Professional Microsoft SQL Server 2014 Integration Services (Wrox Programmer to Programmer), 1st Edition (2014)
Chapter 6. Containers
WHAT’S IN THIS CHAPTER?
· Learning when to use containers
· Working with Sequence Containers
· Working with the For Loop Container
· Using a Foreach Loop Container to iterate through a list
WROX.COM DOWNLOADS FOR THIS CHAPTER
You can find the wrox.com code downloads for this chapter at www.wrox.com/go/prossis2014 on the Download Code tab.
In Chapter 3, you read about tasks and how they interact in the Control Flow. Now we’re going to cover one of the special types of items in the Control Flow: containers. Containers are objects that help SSIS provide structure to one or more tasks. They can help you loop through a set of tasks until a criterion has been met or group a set of tasks logically. Containers can also be nested, containing other containers. They are set in the Control Flow tab in the Package Designer. There are three types of containers in the Control Flow tab: Sequence, For Loop, and Foreach Loop Containers.
TASK HOST CONTAINERS
The Task Host Container is the default container under which single tasks fall and is used only behind the scenes for SSIS. You won’t notice this type of container. You’ll notice that this type of container is not in the Toolbox in Visual Studio and is implicitly assigned to each task. In fact, even if you don’t specify a container for a task, it will be placed in a Task Host Container. The SSIS architecture extends variables and event handlers to the task through the Task Host Container.
Sequence Containers handle the flow of a subset of a package and can help you divide a package into smaller, more manageable pieces.

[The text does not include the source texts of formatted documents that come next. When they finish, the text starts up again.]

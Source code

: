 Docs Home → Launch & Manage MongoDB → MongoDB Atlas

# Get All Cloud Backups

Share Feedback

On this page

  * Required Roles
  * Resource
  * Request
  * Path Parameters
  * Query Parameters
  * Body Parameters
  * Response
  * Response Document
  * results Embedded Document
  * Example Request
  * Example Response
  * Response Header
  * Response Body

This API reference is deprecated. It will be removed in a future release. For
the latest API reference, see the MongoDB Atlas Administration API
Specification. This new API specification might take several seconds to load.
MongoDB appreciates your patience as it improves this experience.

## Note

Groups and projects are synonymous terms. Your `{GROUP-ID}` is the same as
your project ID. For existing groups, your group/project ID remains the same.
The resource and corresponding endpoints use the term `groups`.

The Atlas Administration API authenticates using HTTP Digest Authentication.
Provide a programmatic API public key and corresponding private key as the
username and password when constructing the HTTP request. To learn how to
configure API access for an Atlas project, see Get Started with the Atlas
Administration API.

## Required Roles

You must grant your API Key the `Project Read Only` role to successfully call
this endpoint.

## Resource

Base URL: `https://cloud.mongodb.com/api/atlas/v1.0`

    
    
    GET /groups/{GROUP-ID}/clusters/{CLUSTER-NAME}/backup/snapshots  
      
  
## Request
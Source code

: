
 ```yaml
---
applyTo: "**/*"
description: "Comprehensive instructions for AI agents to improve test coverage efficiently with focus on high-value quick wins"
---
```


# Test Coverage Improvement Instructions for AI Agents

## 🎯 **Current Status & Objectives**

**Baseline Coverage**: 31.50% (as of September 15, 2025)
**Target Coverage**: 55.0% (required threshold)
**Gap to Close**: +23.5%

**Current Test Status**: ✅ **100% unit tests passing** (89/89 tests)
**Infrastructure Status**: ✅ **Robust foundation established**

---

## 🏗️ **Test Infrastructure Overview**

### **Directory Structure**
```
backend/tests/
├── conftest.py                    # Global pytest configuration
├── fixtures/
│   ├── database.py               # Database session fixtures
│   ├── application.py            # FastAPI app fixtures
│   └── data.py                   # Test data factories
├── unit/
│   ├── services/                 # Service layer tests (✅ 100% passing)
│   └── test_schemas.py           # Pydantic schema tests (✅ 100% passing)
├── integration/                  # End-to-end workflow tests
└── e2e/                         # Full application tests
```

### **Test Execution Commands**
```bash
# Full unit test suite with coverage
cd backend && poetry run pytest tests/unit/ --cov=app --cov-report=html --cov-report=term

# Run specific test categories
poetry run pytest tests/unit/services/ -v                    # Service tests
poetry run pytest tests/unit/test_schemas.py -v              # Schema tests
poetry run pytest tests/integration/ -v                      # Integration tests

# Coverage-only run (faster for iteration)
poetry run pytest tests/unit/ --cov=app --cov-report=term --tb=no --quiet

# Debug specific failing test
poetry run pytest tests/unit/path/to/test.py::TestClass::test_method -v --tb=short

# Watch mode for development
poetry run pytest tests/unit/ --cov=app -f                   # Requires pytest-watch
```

Some nice applications that you can use Sequence Containers for include the following:
· Grouping tasks so that you can disable a part of the package that’s no longer needed
· Narrowing the scope of the variable to a container
· Managing the properties of multiple tasks in one step by setting the properties of the container
· Using one method to ensure that multiple tasks have to execute successfully before the next task executes
· Creating a transaction across a series of data-related tasks, but not on the entire package
· Creating event handlers on a single container, wherein you could send an e-mail if anything inside one container fails and perhaps page if anything else fails
Sequence Containers show up like any other task in your Control Flow tab. Once you drag and drop any container from your SSIS Toolbox onto the design pane, you just drag the tasks you want to use into the container. Figure 6-1 shows an example of a Sequence Container in which two tasks must execute successfully before the task called Run Script 3 will execute. If you click the up-pointing arrow at the top of the container, the tasks inside the container will minimize.
A container can be considered to be a miniature package. Inside the container, all task names must be unique, just as they must be within a package that has no containers. You cannot connect a task in one container to anything outside of the container. If you try to do this, you will receive the following error:
Cannot create connector.
Cannot connect executables from different containers.
Containers such as the Sequence Container can also be nested in each other. As a best practice, each of your SSIS packages should contain a series of containers to help organize the package and to make it easy to disable subject areas quickly. For example, each set of tables that you must load probably fits into a subject area, such as Accounting or HR. Each of these loads should be placed in its own Sequence Container. Additionally, you may want to create a Sequence Container for the preparation and cleanup stages of your package. This becomes especially handy if you want to execute all the tasks in the container at one time by right-clicking on the container and selecting Execute Container.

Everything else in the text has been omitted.